**TASK TO COMPLETE**
The records that follow must be reproduced in full, with every picture excluded.

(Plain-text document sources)

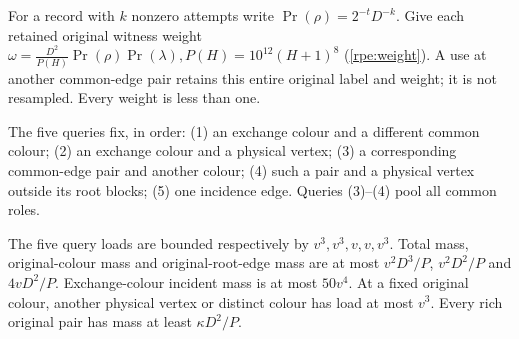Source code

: For a record with $k$ nonzero attempts write $\Pr(\rho)=2^{-t}D^{-k}$. Give each retained original witness weight \label{rpe:weight}$\omega=\frac{D^2}{P(H)}\Pr(\rho)\Pr(\lambda),P(H)=10^{12}(H+1)^8$ \textup{(\ref{rpe:weight})}. A use at another common-edge pair retains this entire original label
and weight; it is not resampled. Every weight is less than one.

The five queries fix, in order: (1) an exchange colour and a different common colour; (2) an exchange colour and a physical vertex; (3) a corresponding common-edge pair and another colour; (4) such a pair and a physical vertex outside its root blocks; (5) one incidence edge. Queries (3)--(4) pool all common roles.

\begin{lemma}\label{rpe:loads}\label{ent:loads}
The five query loads are bounded respectively by $v^3,v^3,v,v,v^3$. Total mass, original-colour mass and original-root-edge mass are at most $v^2D^3/P$, $v^2D^2/P$ and $4vD^2/P$. Exchange-colour incident mass is at most $50v^4$. At a fixed original colour, another physical vertex or distinct colour has load at most $v^3$. Every rich original pair has mass at least $\kappa{}D^2/P$.
\end{lemma}
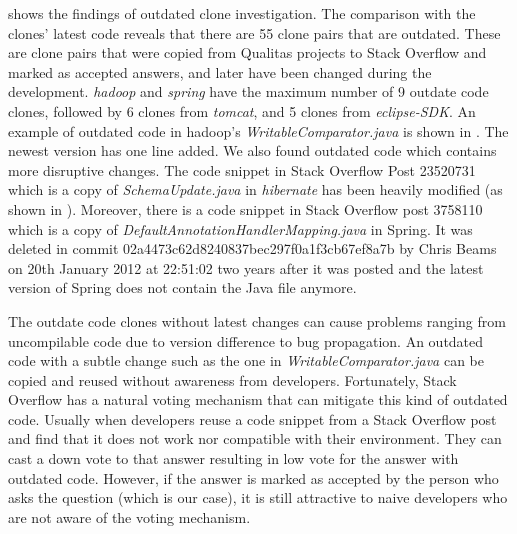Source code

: \documentclass{sig-alternate-05-2015}
\begin{document}
 shows the findings of outdated clone investigation. The comparison with the clones' latest code reveals that there are 55 clone pairs that are outdated. These are clone pairs that were copied from Qualitas projects to Stack Overflow and marked as accepted answers, and later have been changed during the development. \textit{hadoop} and \textit{spring} have the maximum number of 9 outdate code clones, followed by 6 clones from \textit{tomcat}, and 5 clones from \textit{eclipse-SDK}. An example of outdated code in hadoop's \textit{WritableComparator.java} is shown in . The newest version has one line added. We also found outdated code which contains more disruptive changes. The code snippet in Stack Overflow Post 23520731 which is a copy of \textit{SchemaUpdate.java} in \textit{hibernate} has been heavily modified (as shown in ). Moreover, there is a code snippet in Stack Overflow post 3758110 which is a copy of \textit{DefaultAnnotationHandlerMapping.java} in Spring. It was deleted in commit 02a4473c62d8240837bec297f0a1f3cb67ef8a7b by Chris Beams on 20th January 2012 at 22:51:02 two years after it was posted and the latest version of Spring does not contain the Java file anymore. 

The outdate code clones without latest changes can cause problems ranging from uncompilable code due to version difference to bug propagation. An outdated code with a subtle change such as the one in \textit{WritableComparator.java} can be copied and reused without awareness from developers. Fortunately, Stack Overflow has a natural voting mechanism that can mitigate this kind of outdated code. Usually when developers reuse a code snippet from a Stack Overflow post and find that it does not work nor compatible with their environment. They can cast a down vote to that answer resulting in low vote for the answer with outdated code. However, if the answer is marked as accepted by the person who asks the question (which is our case), it is still attractive to naive developers who are not aware of the voting mechanism. 
\end{document}
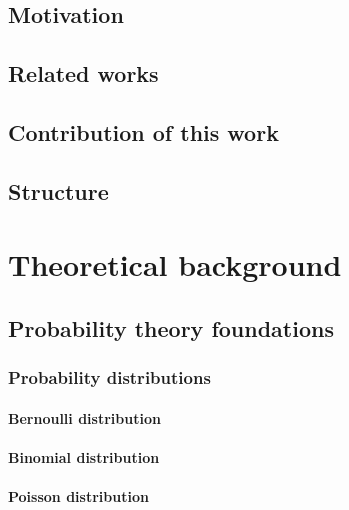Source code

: \documentclass[english,master,unicode]{ctufit-thesis}
\theoremstyle{plain}
\theoremstyle{definition}
\theoremstyle{remark}
\numberwithin{theorem}{chapter}
\begin{document}
\section*{Motivation}
\section*{Related works}
\section*{Contribution of this work}
\section*{Structure}

\chapter{Theoretical background}\label{ch:theory}
    
    \section{Probability theory foundations}\label{sec:prob-foundations}
        
        \subsection{Probability distributions}\label{sec:prob-distributions}
            
            \subsubsection{Bernoulli distribution}\label{sec:bernoulli-distribution}
                
            \subsubsection{Binomial distribution}\label{sec:binomial-distribution}
                
            \subsubsection{Poisson distribution}\label{sec:poisson-distribution}
                
\end{document}

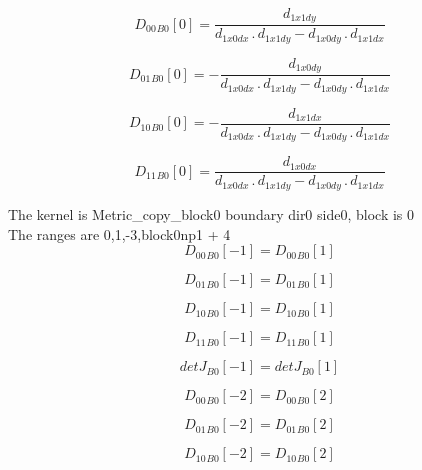 \documentclass{article}
\begin{document}
\begin{dmath}{D_{00}{_{B0}}}[{0}] = \frac{d_{1 x1 dy}}{d_{1 x0 dx} \,.\, d_{1 x1 dy} - d_{1 x0 dy} \,.\, d_{1 x1 dx}}\end{dmath}

\begin{dmath}{D_{01}{_{B0}}}[{0}] = - \frac{d_{1 x0 dy}}{d_{1 x0 dx} \,.\, d_{1 x1 dy} - d_{1 x0 dy} \,.\, d_{1 x1 dx}}\end{dmath}

\begin{dmath}{D_{10}{_{B0}}}[{0}] = - \frac{d_{1 x1 dx}}{d_{1 x0 dx} \,.\, d_{1 x1 dy} - d_{1 x0 dy} \,.\, d_{1 x1 dx}}\end{dmath}

\begin{dmath}{D_{11}{_{B0}}}[{0}] = \frac{d_{1 x0 dx}}{d_{1 x0 dx} \,.\, d_{1 x1 dy} - d_{1 x0 dy} \,.\, d_{1 x1 dx}}\end{dmath}

\noindent The kernel is Metric_copy_block0 boundary dir0 side0, block is 0\\\noindent The ranges are 0,1,-3,block0np1 + 4\\\begin{dmath}{D_{00}{_{B0}}}[{-1}] = {D_{00}{_{B0}}}[{1}]\end{dmath}

\begin{dmath}{D_{01}{_{B0}}}[{-1}] = {D_{01}{_{B0}}}[{1}]\end{dmath}

\begin{dmath}{D_{10}{_{B0}}}[{-1}] = {D_{10}{_{B0}}}[{1}]\end{dmath}

\begin{dmath}{D_{11}{_{B0}}}[{-1}] = {D_{11}{_{B0}}}[{1}]\end{dmath}

\begin{dmath}{detJ{_{B0}}}[{-1}] = {detJ{_{B0}}}[{1}]\end{dmath}

\begin{dmath}{D_{00}{_{B0}}}[{-2}] = {D_{00}{_{B0}}}[{2}]\end{dmath}

\begin{dmath}{D_{01}{_{B0}}}[{-2}] = {D_{01}{_{B0}}}[{2}]\end{dmath}

\begin{dmath}{D_{10}{_{B0}}}[{-2}] = {D_{10}{_{B0}}}[{2}]\end{dmath}
\end{document}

**RESPONSE BOX**
Source code

: For a record with $k$ nonzero attempts write $\Pr(\rho)=2^{-t}D^{-k}$. Give each retained original witness weight \label{rpe:weight}$\omega=\frac{D^2}{P(H)}\Pr(\rho)\Pr(\lambda),P(H)=10^{12}(H+1)^8$ \textup{(\ref{rpe:weight})}. A use at another common-edge pair retains this entire original label
and weight; it is not resampled. Every weight is less than one.

The five queries fix, in order: (1) an exchange colour and a different common colour; (2) an exchange colour and a physical vertex; (3) a corresponding common-edge pair and another colour; (4) such a pair and a physical vertex outside its root blocks; (5) one incidence edge. Queries (3)--(4) pool all common roles.

\begin{lemma}\label{rpe:loads}\label{ent:loads}
The five query loads are bounded respectively by $v^3,v^3,v,v,v^3$. Total mass, original-colour mass and original-root-edge mass are at most $v^2D^3/P$, $v^2D^2/P$ and $4vD^2/P$. Exchange-colour incident mass is at most $50v^4$. At a fixed original colour, another physical vertex or distinct colour has load at most $v^3$. Every rich original pair has mass at least $\kappa{}D^2/P$.
\end{lemma}
Source code

: \documentclass{sig-alternate-05-2015}
\begin{document}
 shows the findings of outdated clone investigation. The comparison with the clones' latest code reveals that there are 55 clone pairs that are outdated. These are clone pairs that were copied from Qualitas projects to Stack Overflow and marked as accepted answers, and later have been changed during the development. \textit{hadoop} and \textit{spring} have the maximum number of 9 outdate code clones, followed by 6 clones from \textit{tomcat}, and 5 clones from \textit{eclipse-SDK}. An example of outdated code in hadoop's \textit{WritableComparator.java} is shown in . The newest version has one line added. We also found outdated code which contains more disruptive changes. The code snippet in Stack Overflow Post 23520731 which is a copy of \textit{SchemaUpdate.java} in \textit{hibernate} has been heavily modified (as shown in ). Moreover, there is a code snippet in Stack Overflow post 3758110 which is a copy of \textit{DefaultAnnotationHandlerMapping.java} in Spring. It was deleted in commit 02a4473c62d8240837bec297f0a1f3cb67ef8a7b by Chris Beams on 20th January 2012 at 22:51:02 two years after it was posted and the latest version of Spring does not contain the Java file anymore. 

The outdate code clones without latest changes can cause problems ranging from uncompilable code due to version difference to bug propagation. An outdated code with a subtle change such as the one in \textit{WritableComparator.java} can be copied and reused without awareness from developers. Fortunately, Stack Overflow has a natural voting mechanism that can mitigate this kind of outdated code. Usually when developers reuse a code snippet from a Stack Overflow post and find that it does not work nor compatible with their environment. They can cast a down vote to that answer resulting in low vote for the answer with outdated code. However, if the answer is marked as accepted by the person who asks the question (which is our case), it is still attractive to naive developers who are not aware of the voting mechanism. 
\end{document}
Source code

: \documentclass[english,master,unicode]{ctufit-thesis}
\theoremstyle{plain}
\theoremstyle{definition}
\theoremstyle{remark}
\numberwithin{theorem}{chapter}
\begin{document}
\section*{Motivation}
\section*{Related works}
\section*{Contribution of this work}
\section*{Structure}

\chapter{Theoretical background}\label{ch:theory}
    
    \section{Probability theory foundations}\label{sec:prob-foundations}
        
        \subsection{Probability distributions}\label{sec:prob-distributions}
            
            \subsubsection{Bernoulli distribution}\label{sec:bernoulli-distribution}
                
            \subsubsection{Binomial distribution}\label{sec:binomial-distribution}
                
            \subsubsection{Poisson distribution}\label{sec:poisson-distribution}
                
\end{document}

 \documentclass{article}
\begin{document}
\begin{dmath}{D_{00}{_{B0}}}[{0}] = \frac{d_{1 x1 dy}}{d_{1 x0 dx} \,.\, d_{1 x1 dy} - d_{1 x0 dy} \,.\, d_{1 x1 dx}}\end{dmath}

\begin{dmath}{D_{01}{_{B0}}}[{0}] = - \frac{d_{1 x0 dy}}{d_{1 x0 dx} \,.\, d_{1 x1 dy} - d_{1 x0 dy} \,.\, d_{1 x1 dx}}\end{dmath}

\begin{dmath}{D_{10}{_{B0}}}[{0}] = - \frac{d_{1 x1 dx}}{d_{1 x0 dx} \,.\, d_{1 x1 dy} - d_{1 x0 dy} \,.\, d_{1 x1 dx}}\end{dmath}

\begin{dmath}{D_{11}{_{B0}}}[{0}] = \frac{d_{1 x0 dx}}{d_{1 x0 dx} \,.\, d_{1 x1 dy} - d_{1 x0 dy} \,.\, d_{1 x1 dx}}\end{dmath}

\noindent The kernel is Metric_copy_block0 boundary dir0 side0, block is 0\\\noindent The ranges are 0,1,-3,block0np1 + 4\\\begin{dmath}{D_{00}{_{B0}}}[{-1}] = {D_{00}{_{B0}}}[{1}]\end{dmath}

\begin{dmath}{D_{01}{_{B0}}}[{-1}] = {D_{01}{_{B0}}}[{1}]\end{dmath}

\begin{dmath}{D_{10}{_{B0}}}[{-1}] = {D_{10}{_{B0}}}[{1}]\end{dmath}

\begin{dmath}{D_{11}{_{B0}}}[{-1}] = {D_{11}{_{B0}}}[{1}]\end{dmath}

\begin{dmath}{detJ{_{B0}}}[{-1}] = {detJ{_{B0}}}[{1}]\end{dmath}

\begin{dmath}{D_{00}{_{B0}}}[{-2}] = {D_{00}{_{B0}}}[{2}]\end{dmath}

\begin{dmath}{D_{01}{_{B0}}}[{-2}] = {D_{01}{_{B0}}}[{2}]\end{dmath}

\begin{dmath}{D_{10}{_{B0}}}[{-2}] = {D_{10}{_{B0}}}[{2}]\end{dmath}
\end{document}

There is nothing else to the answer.